Two people can sit in the same office, do the same work and report to the same boss, yet still have entirely different views of their job. One might feel trapped in a toxic workplace while the other feels energised by it. The difference? It’s not to do with their work, it’s what they believe about it.
You’ve no doubt built mental images up of everyone that you work with. One person might be lazy, the other super smart, and there’s always a colleague that we tend to put in the ‘difficult’ basket. We spend so much time thinking about how to change other people’s behaviour, but what if the solution to improving our workplaces started with challenging our own invisible thinking?
That’s what Nir Eyal, the author of the new book Beyond Belief says. I spoke with Nir this week as his book hit The New York Times bestseller list, the third of his to do so after Hooked and Indistractable.
“We do not see people as they are, we see them as we believe them to be,” he says. “We see our beliefs about them because the brain doesn’t see reality, it sees what it predicts about reality.”
Some of the research behind this is what psychologists call the ‘fundamental attribution error’. This is our tendency to assume that other people’s flaws come from their personality, whereas our own mistakes are caused by the situation that we’re in.
It was coined by psychologist Lee Ross in the 1970s, and explains why when a colleague misses a deadline, we blame their personality (“they’re lazy!“), but when we do it, we blame the surrounding circumstances (“I’m busy!”).
If you can shift some of those beliefs, you might just find your job may suddenly feel a little bit more energising than it did before.
There are three ways we perceive the world, through facts, faiths and beliefs. Facts are objective truths, like the fact that water freezes at zero degrees, or the speed at which light travels. At the other end is faith, a conviction that doesn’t require any proof, yet can still be inspiring.
Between the two of these are beliefs, with Nir says should be viewed as tools not truths. “The brain is incapable of seeing reality accurately, so it sees it through this tiny keyhole of attention.”

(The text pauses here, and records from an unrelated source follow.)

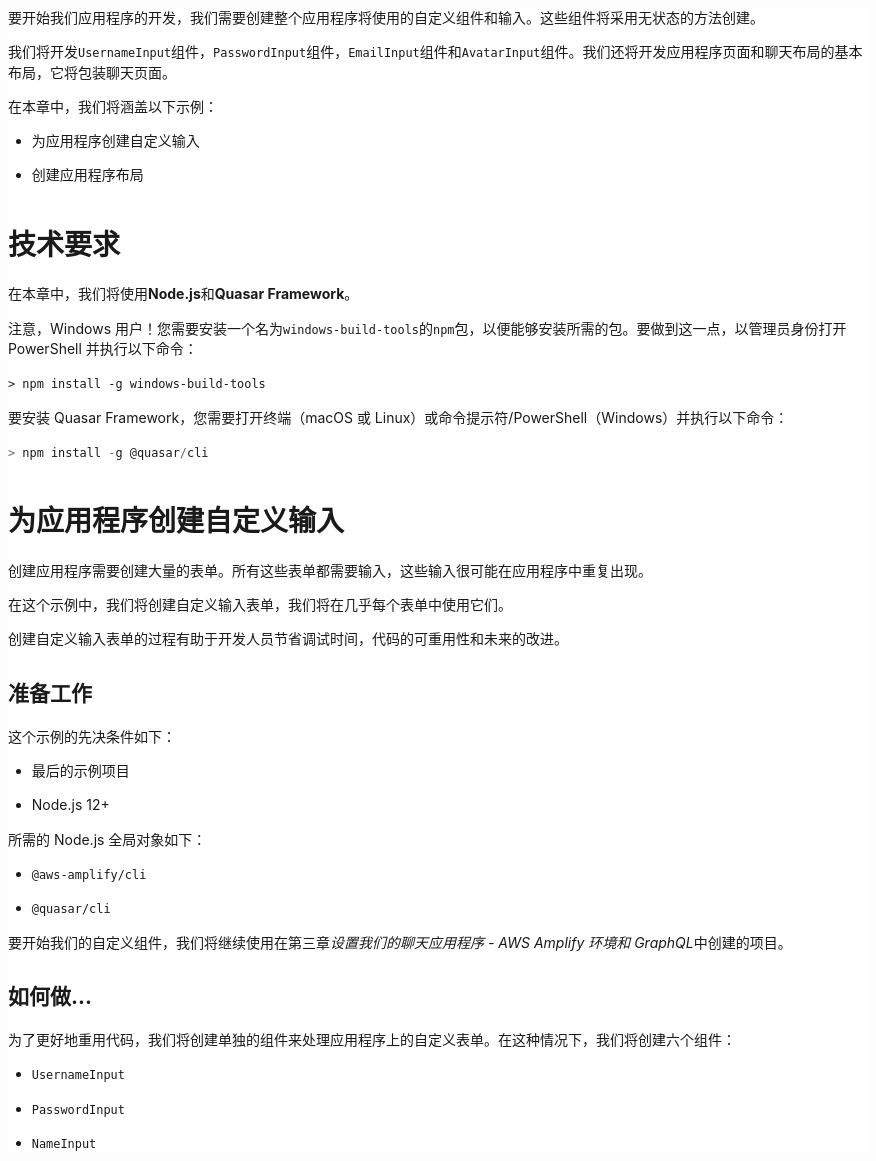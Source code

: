 要开始我们应用程序的开发，我们需要创建整个应用程序将使用的自定义组件和输入。这些组件将采用无状态的方法创建。

我们将开发`UsernameInput`组件，`PasswordInput`组件，`EmailInput`组件和`AvatarInput`组件。我们还将开发应用程序页面和聊天布局的基本布局，它将包装聊天页面。

在本章中，我们将涵盖以下示例：

+   为应用程序创建自定义输入

+   创建应用程序布局

# 技术要求

在本章中，我们将使用**Node.js**和**Quasar Framework**。

注意，Windows 用户！您需要安装一个名为`windows-build-tools`的`npm`包，以便能够安装所需的包。要做到这一点，以管理员身份打开 PowerShell 并执行以下命令：

`> npm install -g windows-build-tools`

要安装 Quasar Framework，您需要打开终端（macOS 或 Linux）或命令提示符/PowerShell（Windows）并执行以下命令：

```js
> npm install -g @quasar/cli 
```

# 为应用程序创建自定义输入

创建应用程序需要创建大量的表单。所有这些表单都需要输入，这些输入很可能在应用程序中重复出现。

在这个示例中，我们将创建自定义输入表单，我们将在几乎每个表单中使用它们。

创建自定义输入表单的过程有助于开发人员节省调试时间，代码的可重用性和未来的改进。

## 准备工作

这个示例的先决条件如下：

+   最后的示例项目

+   Node.js 12+

所需的 Node.js 全局对象如下：

+   `@aws-amplify/cli`

+   `@quasar/cli`

要开始我们的自定义组件，我们将继续使用在第三章*设置我们的聊天应用程序 - AWS Amplify 环境和 GraphQL*中创建的项目。

## 如何做...

为了更好地重用代码，我们将创建单独的组件来处理应用程序上的自定义表单。在这种情况下，我们将创建六个组件：

+   `UsernameInput`

+   `PasswordInput`

+   `NameInput`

Take your co-worker, the one you’ve dismissed because every little thing they do helps prove your point that they’re not adding much to the workplace. What would happen if you believed something different?
“You could try on, for size, the belief that this person is not lazy, they just haven’t been given the right job to flourish,” suggested Nir.
The aim is not to deceive, or even gaslight, yourself. Nir says there are four questions you can ask yourself if you want to expand some of the existing beliefs that we hold: ‘Is it true?’, ‘is it absolutely true?’, ‘who am I when I hold on to this belief?’ and ‘who would I be without this belief?’ Get to the bottom of those with honesty, and you’ll learn that you can hold multiple beliefs at the same time, both limiting and liberating.
Of course, none of this means excusing bad behaviour or pretending that problems don’t exist. What it does mean is realising that you have a lot more control over the world around you than you think.
And if you can shift some of those beliefs, even just slightly, you might just find that the same office, the same boss and the same job can suddenly feel a little bit more energising than they did before.